Various factors, e.g., atmospheric transmission, cloud, wind, image acquisition time, and vegetation types, can affect spectral band reflectance. Moreover, the characteristics of the physical properties and the variation in atmospheric correction altogether can affect the threshold values of the indices. Thus, careful consideration should be given to choosing spectral thresholds to detect land cover types in different cities. For example, the bare land in Dhaka is sand and soil, the geology of Hong Kong is dominated by rocks. As the physical properties of bare land in these two study sites are dissimilar, the range of band reflectance and index values using the proposed MNDBI varies between the two study sites. Moreover, as the vegetative covers are also variable, the band reflectance and threshold of the TCWVI and NDVI also vary between the two study sites. Similarly, the thresholds for other land cover types are variable, thus it is important to identify the local spectral values to each land cover type prior to applying this approach of classification. The proposed approach is a pixel-based solution; thus, its performance with high-resolution images must be assessed. In this study, we have used only Landsat-8 OLI images. A future study is required to fully evaluate the applicability of this approach to other higher resolution dataset; e.g., the Sentinel 2 data.
The results indicate high accuracy in Hong Kong compared to the Dhaka case study. In terms of development, Hong Kong is compact and has a less fragmented pattern of land cover, whereas Dhaka is very dense, but characterized by fragmented urban sprawl. The extent of fragmentation is reflected in the complicated and diverse pattern of land cover types in Dhaka. Dhaka also encompasses several small bodies of water, such as ponds and canals, which are surrounded by vegetation that reduces visibility. The use of low-resolution image is impotent to properly detect narrow water bodies and results in misclassification. An example of such misclassification is illustrated in Figure 18. It is noticeable that a narrow strip of water body is classified as vegetation 18c. In this illustration, the existence of water is verified using the Google Earth image and the high-resolution SPOT-6 image. The verifications confirm that the strip covers a body of water having an average width of 10 m (Google Earth) and 6 m (SPOT 6), respectively. However, the resolution of Landsat data is 30 m/pixel. Thus, such narrow water bodies are not properly detected in the low-resolution Landsat images. These underlying factors contribute to the relatively lower accuracy in the detection of water and vegetation, and the overall lower accuracy in the Dhaka case study compared to the Hong Kong case study.
Statistical accuracy assessment is important to the thematic maps derived from remote sensing data, thus the Kappa coefficient is often used.

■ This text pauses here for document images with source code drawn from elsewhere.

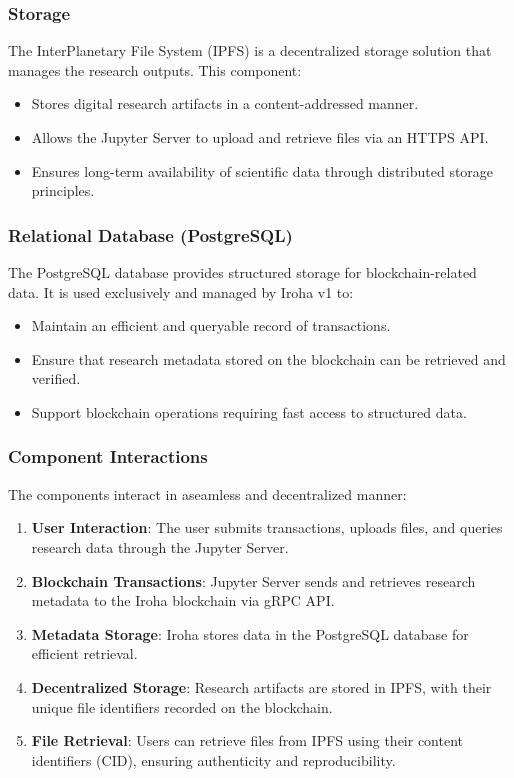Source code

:\documentclass[final]{rc-book-2.14}
\begin{document}
\subsubsection{Storage}
The InterPlanetary File System (IPFS) is a decentralized storage solution that manages the research outputs. This component:
\begin{itemize}
    \item Stores digital research artifacts in a content-addressed manner.
    \item Allows the Jupyter Server to upload and retrieve files via an HTTPS API.
    \item Ensures long-term availability of scientific data through distributed storage principles.
\end{itemize}


\subsubsection{Relational Database (PostgreSQL)}
The PostgreSQL database provides structured storage for blockchain-related data. It is used exclusively and managed by Iroha v1 to:
\begin{itemize}
    \item Maintain an efficient and queryable record of transactions.
    \item Ensure that research metadata stored on the blockchain can be retrieved and verified.
    \item Support blockchain operations requiring fast access to structured data.
\end{itemize}

\subsubsection{Component Interactions}
The components interact in aseamless and decentralized manner:
\begin{enumerate}
    \item \textbf{User Interaction}: The user submits transactions, uploads files, and queries research data through the Jupyter Server.
    \item \textbf{Blockchain Transactions}: Jupyter Server sends and retrieves research metadata to the Iroha blockchain via gRPC API.
    \item \textbf{Metadata Storage}: Iroha stores data in the PostgreSQL database for efficient retrieval.
    \item \textbf{Decentralized Storage}: Research artifacts are stored in IPFS, with their unique file identifiers recorded on the blockchain.
    \item \textbf{File Retrieval}: Users can retrieve files from IPFS using their content identifiers (CID), ensuring authenticity and reproducibility.
\end{enumerate}
\end{document}

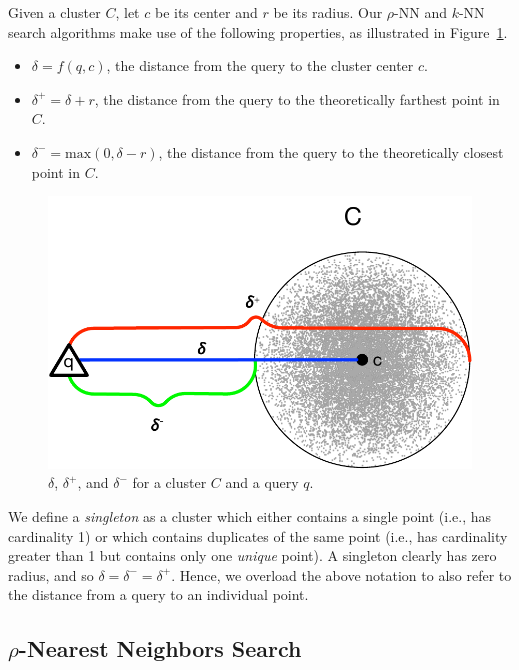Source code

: Given a cluster $C$, let $c$ be its center and $r$ be its radius.
Our $\rho$-NN and $k$-NN search algorithms make use of the following properties, as illustrated in Figure~\ref{fig:methods:deltas}.

\begin{itemize}
    \item $\delta = f(q, c)$, the distance from the query to the cluster center $c$.
    \item $\delta^{+} = \delta + r$, the distance from the query to the theoretically farthest point in $C$.
    \item $\delta^{-} = \text{max}(0, \delta - r)$, the distance from the query to the theoretically closest point in $C$.
\end{itemize}

\begin{figure}[ht!]
    \centering
    \includegraphics[scale=0.8]{images/geometry/deltas.pdf}
    \caption{{\color{blue}$\delta$}, {\color{red}$\delta^{+}$}, and {\color{green}$\delta^{-}$} for a cluster $C$ and a query $q$.}
    \label{fig:methods:deltas}
\end{figure}

We define a \textit{singleton} as a cluster which either contains a single point (i.e., has cardinality 1) or which contains duplicates of the same point (i.e., has cardinality greater than 1 but contains only one \textit{unique} point).
A singleton clearly has zero radius, and so $\delta = \delta^{-} = \delta^{+}$.
Hence, we overload the above notation to also refer to the distance from a query to an individual point.


\subsection{\texorpdfstring{$\rho$}{p}-Nearest Neighbors Search}
\label{sec:methods:rnn-search}

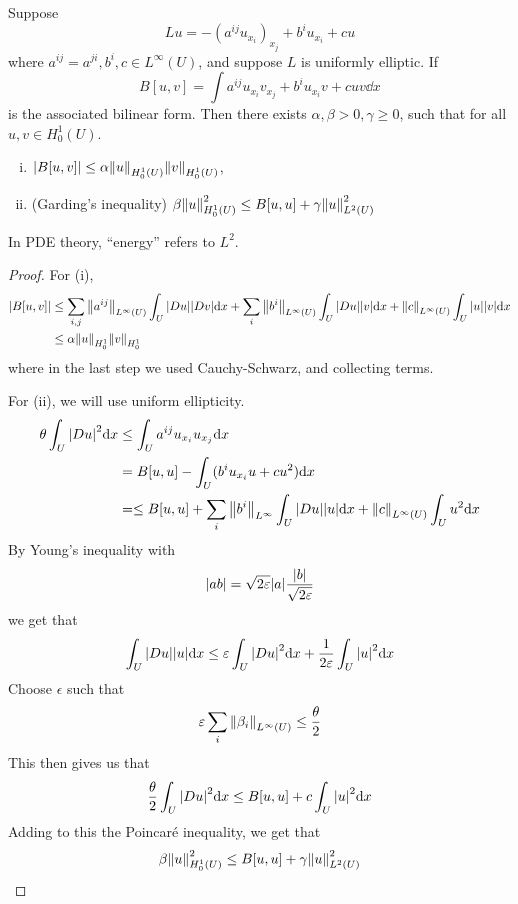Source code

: \documentclass{article}
\begin{document}
\begin{theorem}
    Suppose
    \[Lu = -(a^{ij}u_{x_i})_{x_j} + b^iu_{x_i} + cu\]
    where \(a^{ij} = a^{ji}, b^i, c \in L^\infty(U)\), and suppose \(L\) is uniformly elliptic. If
    \[B[u, v] = \int a^{ij}u_{x_i}v_{x_j} + b^iu_{x_i}v + cuv \dd x\]
    is the associated bilinear form. Then there exists \(\alpha, \beta > 0, \gamma \ge 0\), such that for all \(u, v \in H_0^1(U)\).
    \begin{enumerate}[(i)]
        \item \(\abs{B[u, v]} \le \alpha\norm{u}_{H_0^1(U)}\norm{v}_{H_0^1(U)}\),
        \item (Garding's inequality) \(\beta\norm{u}^2_{H_0^1(U)} \le B[u, u] + \gamma\norm{u}_{L^2(U)}^2\)
    \end{enumerate}
\end{theorem}

\begin{remark}
    In PDE theory, ``energy'' refers to \(L^2\).
\end{remark}

\begin{proof}
    For (i),
    \begin{align*}
        \abs{B[u, v]} &\le \sum_{i, j}\norm{a^{ij}}_{L^\infty(U)}\int_U\abs{Du}\abs{Dv}\dd x + \sum_i \norm{b^i}_{L^\infty(U)}\int_U \abs{Du}\abs{v}\dd x + \norm{c}_{L^\infty(U)}\int_U \abs{u}\abs{v}\dd x \\
        &\le \alpha\norm{u}_{H^1_0}\norm{v}_{H^1_0}
    \end{align*}
    where in the last step we used Cauchy-Schwarz, and collecting terms.

    For (ii), we will use uniform ellipticity.
    \begin{align*}
        \theta \int_U \abs{Du}^2 \dd x &\le \int_U a^{ij}u_{x_i}u_{x_j} \dd x \\
        &= B[u, u] - \int_U(b^i u_{x_i}u + cu^2)\dd x\\
        &= \le B[u, u] + \sum_i \norm{b^i}_{L^\infty}\int_U \abs{Du}\abs{u}\dd x + \norm{c}_{L^\infty(U)}\int_U u^2 \dd x
    \end{align*}
    By Young's inequality with
    \[\abs{ab} = \sqrt{2\epsilon}\abs{a}\frac{\abs{b}}{\sqrt{2\epsilon}}\]
    we get that
    \[\int_U \abs{Du}\abs{u}\dd x \le \epsilon\int_U\abs{Du}^2 \dd x + \frac{1}{2\epsilon}\int_U \abs{u}^2 \dd x\]
    Choose \(\epsilon\) such that
    \[\epsilon\sum_i\norm{\beta_i}_{L^\infty(U)} \le \frac{\theta}{2}\]
    This then gives us that
    \[\frac{\theta}{2} \int_U\abs{D u}^2 \dd x \le B[u, u] + c\int_U\abs{u}^2\dd x\]
    Adding to this the Poincar\'e inequality, we get that
    \[\beta\norm{u}^2_{H^1_0(U)} \le B[u, u] + \gamma\norm{u}^2_{L^2(U)}\]
\end{proof}
\end{document}
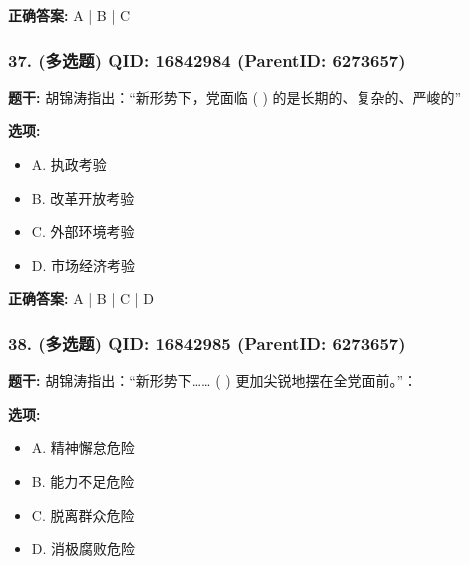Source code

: \documentclass[12pt,UTF8]{ctexart}
\begin{document}
\textbf{正确答案:}
A | B | C

\vspace{0.3em}\hrulefill\vspace{0.7em}

\subsubsection*{37. (多选题) \small QID: 16842984 (ParentID: 6273657)}

\textbf{题干:}
胡锦涛指出：“新形势下，党面临 ( ) 的是长期的、复杂的、严峻的”



\textbf{选项:}
\begin{itemize}[leftmargin=*]

  \item A. 执政考验

  \item B. 改革开放考验

  \item C. 外部环境考验

  \item D. 市场经济考验

\end{itemize}

\textbf{正确答案:}
A | B | C | D

\vspace{0.3em}\hrulefill\vspace{0.7em}

\subsubsection*{38. (多选题) \small QID: 16842985 (ParentID: 6273657)}

\textbf{题干:}
胡锦涛指出：“新形势下……  ( ) 更加尖锐地摆在全党面前。”：



\textbf{选项:}
\begin{itemize}[leftmargin=*]

  \item A. 精神懈怠危险

  \item B. 能力不足危险

  \item C. 脱离群众危险

  \item D. 消极腐败危险

\end{itemize}
\end{document}
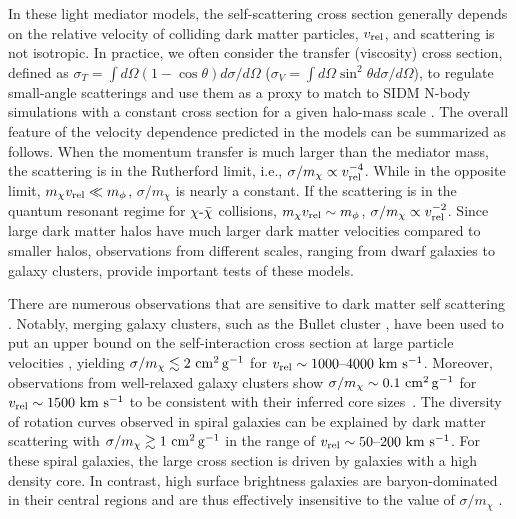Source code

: In these light mediator models, the self-scattering cross section generally depends on the relative velocity of colliding dark matter particles, $v_{\rm rel}$, and scattering is not isotropic. In practice, we often consider the transfer (viscosity) cross section, defined as $\sigma_T = \int d\Omega(1-\cos\theta)d\sigma/d\Omega$ ($\sigma_V = \int d\Omega\sin^2\theta d\sigma/d\Omega$), to regulate small-angle scatterings and use them as a proxy to match to SIDM N-body simulations with a constant cross section for a given halo-mass scale \citep[][]{Tulin:2013teo,Kahlhoefer:2013dca}. The overall feature of the velocity dependence predicted in the models can be summarized as follows. When the momentum transfer is much larger than the mediator mass, the scattering is in the Rutherford limit, i.e., $\sigma/m_\chi\propto v^{-4}_{\rm rel}$. While in the opposite limit, $m_\chi v_{\rm rel}\ll m_\phi$, $\sigma/m_\chi$ is nearly a constant. If the scattering is in the quantum resonant regime for $\chi\textup{-}\bar{\chi}$ collisions, $m_\chi v_{\rm rel}\sim m_\phi$, $\sigma/m_\chi\propto v^{-2}_{\rm rel}$. Since large dark matter halos have much larger dark matter velocities compared to smaller halos, observations from different scales, ranging from dwarf galaxies to galaxy clusters, provide important tests of these models.


There are numerous observations that are sensitive to dark matter self scattering \citep[\eg,  Table 1 in][]{Tulin:2017ara}. Notably, merging galaxy clusters, such as the Bullet cluster  \citep{Randall:2007ph,2017MNRAS.465..569R}, have been used to put an upper bound on the self-interaction cross section at large particle velocities \citep[\eg,][]{Kahlhoefer:2013dca,Kahlhoefer:2015vua,Kim:2016ujt,Harvey:2016bqd,Robertson:2016qef,Wittman:2017gxn}, yielding $\sigma/m_\chi \lesssim 2 \mathrm{\,\mathrm{\,cm}^2\mathrm{\,g}^{-1}}$ for $v_{\rm rel} \sim 1000\textup{--}4000 \mathrm{\,\mathrm{\,km}\,\mathrm{\,s}^{-1}}$. Moreover, observations from well-relaxed galaxy clusters \citep{Newman++11,Newman:2013,Newman++13b} show $\sigma/m_\chi \sim 0.1 \mathrm{\,\mathrm{\,cm}^2\mathrm{\,g}^{-1}}$ for $v_{\rm rel} \sim 1500 \mathrm{\,\mathrm{\,km}\,\mathrm{\,s}^{-1}}$ to be consistent with their inferred core sizes~\citep{Kaplinghat:2015aga,Andrade:2019wzn}. The diversity of rotation curves observed in spiral galaxies can be explained by dark matter scattering with $\sigma/m_\chi \gtrsim 1 \mathrm{\,\mathrm{\,cm}^2\mathrm{\,g}^{-1}}$ in the range of $v_{\rm rel}\sim50\textup{--}200 \mathrm{\,\mathrm{\,km}\,\mathrm{\,s}^{-1}}$. For these spiral galaxies, the large cross section is driven by galaxies with a high density core. In contrast, high surface brightness galaxies are baryon-dominated in their central regions and are thus effectively insensitive to the value of $\sigma/m_\chi$ \citep{Kamada:2016euw,Ren:2018jpt}. 

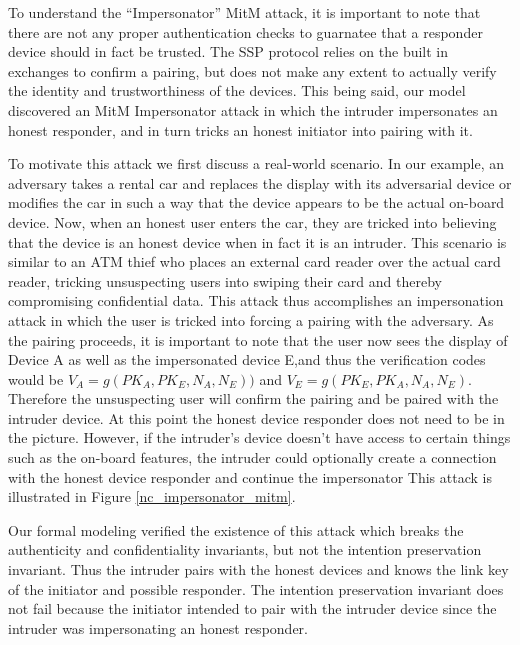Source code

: \documentclass{acm_proc_article-sp}
\begin{document}
To understand the ``Impersonator'' MitM attack, it is important to note that there are not any proper authentication checks to guarnatee that a responder device should in fact be trusted. The SSP protocol relies on the built in exchanges to confirm a pairing, but does not make any extent to actually verify the identity and trustworthiness of the devices. This being said, our model discovered an MitM Impersonator attack in which the intruder impersonates an honest responder, and in turn tricks an honest initiator into pairing with it.

To motivate this attack we first discuss a real-world scenario. In our example, an adversary takes a rental car and replaces the display with its adversarial device or modifies the car in such a way that the device appears to be the actual on-board device. Now, when an honest user enters the car, they are tricked into believing that the device is an honest device when in fact it is an intruder. This scenario is similar to an ATM thief who places an external card reader over the actual card reader, tricking unsuspecting users into swiping their card and thereby compromising confidential data. This attack thus accomplishes an impersonation attack in which the user is tricked into forcing a pairing with the adversary.  As the pairing proceeds, it is important to note that the user now sees the display of Device A as well as the impersonated device E,and thus the verification codes would be $V_A = g(PK_A, PK_E, N_A, N_E))$ and $V_E = g(PK_E, PK_A, N_A, N_E)$. Therefore the  unsuspecting user will confirm the pairing and be paired with the intruder device. At this point the honest device responder does not need to be in the picture. However, if the intruder's device doesn't have access to certain things such as the on-board features,  the intruder could optionally create a connection with the honest device responder and  continue the impersonator This attack is illustrated in Figure \ref{nc_impersonator_mitm}.

Our formal modeling verified the existence of this attack which breaks the authenticity and confidentiality invariants, but not the intention preservation invariant. Thus the intruder pairs with the honest devices and knows the link key of the initiator and possible responder. The intention preservation invariant does not fail because the initiator intended to pair with the intruder device since the intruder was impersonating an honest responder.
\end{document}

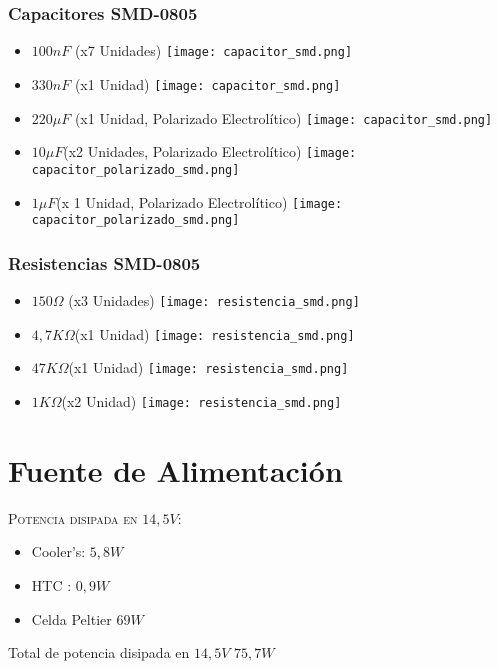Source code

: \documentclass[a4paper]{article}
\numberwithin{equation}{section}
\numberwithin{figure}{section}
\begin{document}
\begin{itemize}
\subsubsection {Capacitores SMD-0805}
\begin{itemize}
\item $100nF$ (x7 Unidades)
\texttt{[image: capacitor\_smd.png]}	
\item $330nF$ (x1 Unidad)
\texttt{[image: capacitor\_smd.png]}	
\item $220\mu F$ (x1 Unidad, Polarizado Electrolítico)
\texttt{[image: capacitor\_smd.png]}	
\item $10\mu F$(x2 Unidades, Polarizado Electrolítico)
\texttt{[image: capacitor\_polarizado\_smd.png]}	
\item $1 \mu F$(x 1 Unidad, Polarizado Electrolítico)
\texttt{[image: capacitor\_polarizado\_smd.png]}	
\end{itemize}
\subsubsection {Resistencias SMD-0805}
\begin{itemize}
\item $150\Omega$ (x3 Unidades)
\texttt{[image: resistencia\_smd.png]}	
\item $4,7K\Omega$(x1 Unidad)
\texttt{[image: resistencia\_smd.png]}	
\item $47K\Omega$(x1 Unidad)
\texttt{[image: resistencia\_smd.png]}	
\item $1K\Omega$(x2 Unidad)
\texttt{[image: resistencia\_smd.png]}	
\end{itemize}
\end{itemize}

\pagebreak

\section {Fuente de Alimentación}

\textsc{\Large Potencia disipada en $14,5V$:}

\begin{itemize}
\item Cooler's: $5,8 W$
\item HTC : $0,9 W$
\item Celda Peltier $69 W$
\end{itemize}
Total de potencia disipada en $14,5V$ $75,7W$
\end{document}
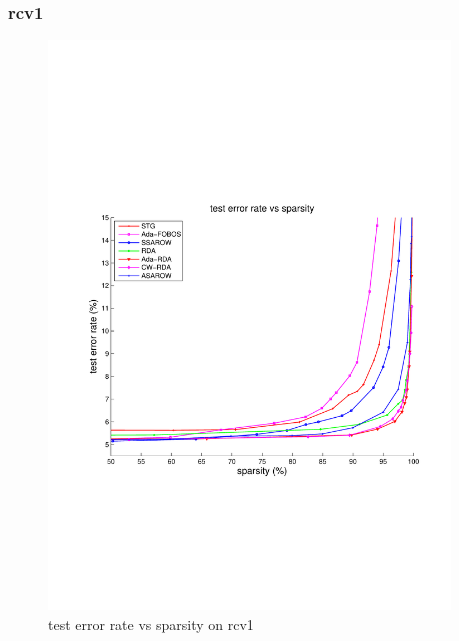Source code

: \documentclass{article}
\begin{document}
\subsubsection{rcv1}
\begin{figure}[!h]
\centering
\includegraphics[width=0.95\textwidth]{./figs/rcv1_test.pdf}
\caption{test error rate vs sparsity on rcv1}
\label{fig:02}
\end{figure}
\end{document}
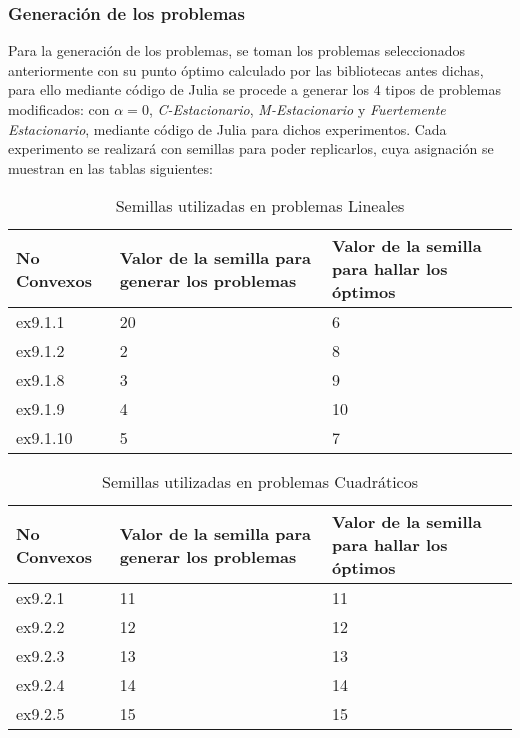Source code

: \subsubsection{Generación de los problemas}
Para la generación de los problemas, se toman los problemas seleccionados anteriormente con su punto óptimo calculado por las bibliotecas antes dichas, para ello mediante código de Julia se procede a generar los 4 tipos de problemas modificados: con \textit{$\alpha =0 $}, \textit{C-Estacionario}, \textit{M-Estacionario} y \textit{Fuertemente Estacionario}, mediante 
código de Julia para dichos experimentos. Cada experimento se realizará con semillas para poder replicarlos, cuya asignación se muestran en las tablas siguientes:



\begin{table}[h!]
\centering
\caption{Semillas utilizadas en problemas Lineales}
\begin{tabular}{ | m{5cm} | m{5cm} | m{5cm} | }
  
  \hline
  \textbf{No Convexos} & \textbf{Valor de la semilla para generar los problemas}  & \textbf{Valor de la semilla para hallar los óptimos} \\
  \hline
 ex9.1.1 & 20 & 6 \\
  \hline
 ex9.1.2 & 2 & 8\\
  \hline
   ex9.1.8 & 3& 9 \\
  \hline
  ex9.1.9 & 4 & 10\\
  \hline
 ex9.1.10 & 5 & 7 \\
  \hline
\end{tabular}
\end{table}


\begin{table}[h!]
    \centering
    \caption{Semillas utilizadas en problemas Cuadráticos}
    \begin{tabular}{ | m{5cm} | m{5cm} | m{5cm} | }
      
      \hline
      \textbf{No Convexos} & \textbf{Valor de la semilla para generar los problemas}  & \textbf{Valor de la semilla para hallar los óptimos} \\
      \hline
      ex9.2.1 & 11 &11 \\
      \hline
      ex9.2.2 & 12 &12 \\
      \hline
      ex9.2.3 & 13 &13\\
      \hline
      ex9.2.4 & 14 &14\\
      \hline
      ex9.2.5 & 15 &15\\
      \hline
    \end{tabular}
    \end{table}

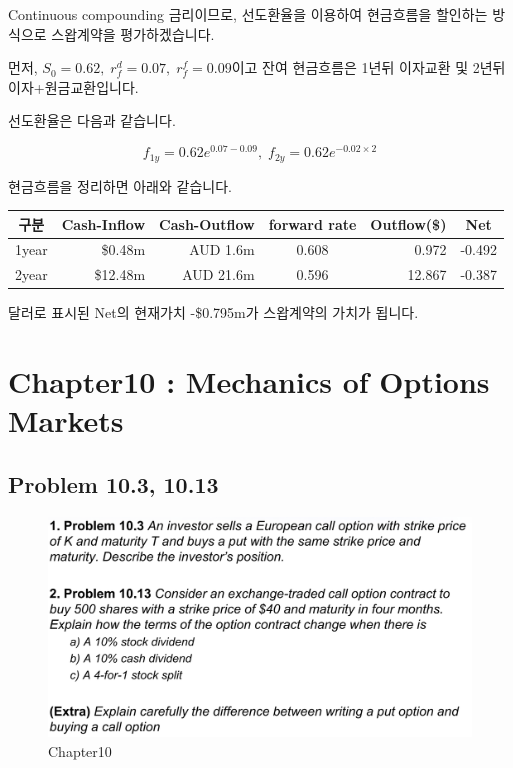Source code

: \documentclass[
  letterpaper,
  DIV=11,
  numbers=noendperiod]{scrreprt}
\begin{document}
Continuous compounding 금리이므로, 선도환율을 이용하여 현금흐름을
할인하는 방식으로 스왑계약을 평가하겠습니다.

먼저, \(S_0=0.62,\;r_f^d=0.07,\;r_f^f=0.09\)이고 잔여 현금흐름은 1년뒤
이자교환 및 2년뒤 이자+원금교환입니다.

선도환율은 다음과 같습니다.

\[f_{1y}=0.62e^{0.07-0.09},\;f_{2y}=0.62e^{-0.02\times 2}\]

현금흐름을 정리하면 아래와 같습니다.

\begin{longtable}[]{@{}crrcrc@{}}
\toprule\noalign{}
구분 & Cash-Inflow & Cash-Outflow & forward rate & Outflow(\$) & Net \\
\midrule\noalign{}
\endhead
\bottomrule\noalign{}
\endlastfoot
1year & \$0.48m & AUD 1.6m & 0.608 & 0.972 & -0.492 \\
2year & \$12.48m & AUD 21.6m & 0.596 & 12.867 & -0.387 \\
\end{longtable}

달러로 표시된 Net의 현재가치 -\$0.795m가 스왑계약의 가치가 됩니다.

\section*{Chapter10 : Mechanics of Options
Markets}\label{chapter10-mechanics-of-options-markets}


\subsection*{\texorpdfstring{\textbf{Problem 10.3,
10.13}}{Problem 10.3, 10.13}}\label{problem-10.3-10.13}

\begin{figure}[H]

{\centering \includegraphics{images/선물옵션_10.png}

}

\caption{Chapter10}

\end{figure}%
\end{document}
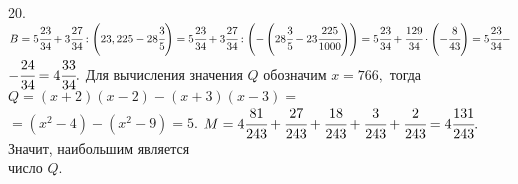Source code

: 20. $B=5\cfrac{23}{34}+3\cfrac{27}{34}:\left(23,225-28\cfrac{3}{5}\right)=5\cfrac{23}{34}+3\cfrac{27}{34}:\left(-\left(28\cfrac{3}{5}-23\cfrac{225}{1000}\right)\right)=
5\cfrac{23}{34}+\cfrac{129}{34}\cdot\left(-\cfrac{8}{43}\right)=5\cfrac{23}{34}-$\\$-\cfrac{24}{34}=4\cfrac{33}{34}.$ Для вычисления значения $Q$ обозначим $x=766,$ тогда $Q=(x+2)(x-2)-(x+3)(x-3)=$\\$=(x^2-4)-(x^2-9)=5.$ $M=4\cfrac{81}{243}+\cfrac{27}{243}+\cfrac{18}{243}+\cfrac{3}{243}+\cfrac{2}{243}=4\cfrac{131}{243}.$
Значит, наибольшим является\\ число $Q.$\\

This study uses similar accuracy assessment measures. However, the Kappa coefficient does not deal with the pairwise comparison, and agreement and disagreement between categories [63]. Moreover, the Kappa index compares accuracy to a baseline of randomness. However, randomness is not a reasonable alternative for mapping [64]. The use of the Bradley–Terry (BT) model determines the agreement within a category and disagreement in relation to another category [63]. In addition, the quantity disagreement and allocation disagreement of two simple measures are useful compared to Kappa indices [64]. In this study, we have estimated only the kappa coefficient, however, other accuracy assessment measures will be considered in our future works to facilitate a pairwise comparison, and agreement and disagreement between categories.

6. Conclusions

The main purpose of this study is to improve automatic land cover mapping in urban areas. To achieve this task, we propose three novel indices and a new approach to threshold optimization. As band reflectance and index values vary over different physical properties and land covers, spectral separability analysis is needed to effectively determine the optimized threshold for separating land cover types. The evaluation of the proposed indices and the process of threshold optimization indicates that they perform satisfactorily at both study sites. Specifically, we achieve better results separating impervious and bare land with the MNDBI than with other indices. The MNDBI also has the lowest negative values for water, and the mean difference with other land covers are significant at both study sites. Thus, future studies could evaluate the ability of the MNDBI to detect water. The TCWVI can simultaneously detect vegetation and water with acceptable accuracy. Moreover, the shadow index developed in this study improves water detection by maximizing the reflectance between water and shadow. The experimental analysis demonstrates that the proposed approach performs better than the SVM algorithm. The new approach is a reliable automatic classification method that provides between 94% and 96% accuracy.
Although this method enhances land cover classification and improves the separation between impervious and bare land, complete separation is still a challenge. In addition, thresholds are optimized using training data, thus further study is required to develop an automatic approach of threshold optimization and make the proposed approach more functional in the near future. The overall results indicate that the proposed method is promising and reliable to enhance land cover classification in urban areas. The proposed land cover classification approach is of significance to facilitate the monitoring of terrestrial ecosystems, water resources, and urban sprawl.

Author Contributions

M.I.F. conceived and designed the experiment and B.W. provided constructive suggestions and guidelines to improve the quality of the paper.

Funding

The work described in this paper was supported by the funding from the Hong Kong Ph.D. Fellowship.

Acknowledgments

The authors thank the US Geological Survey (USGS) for making the Landsat datasets publicly available.

Conflicts of Interest

The authors declare no conflict of interest.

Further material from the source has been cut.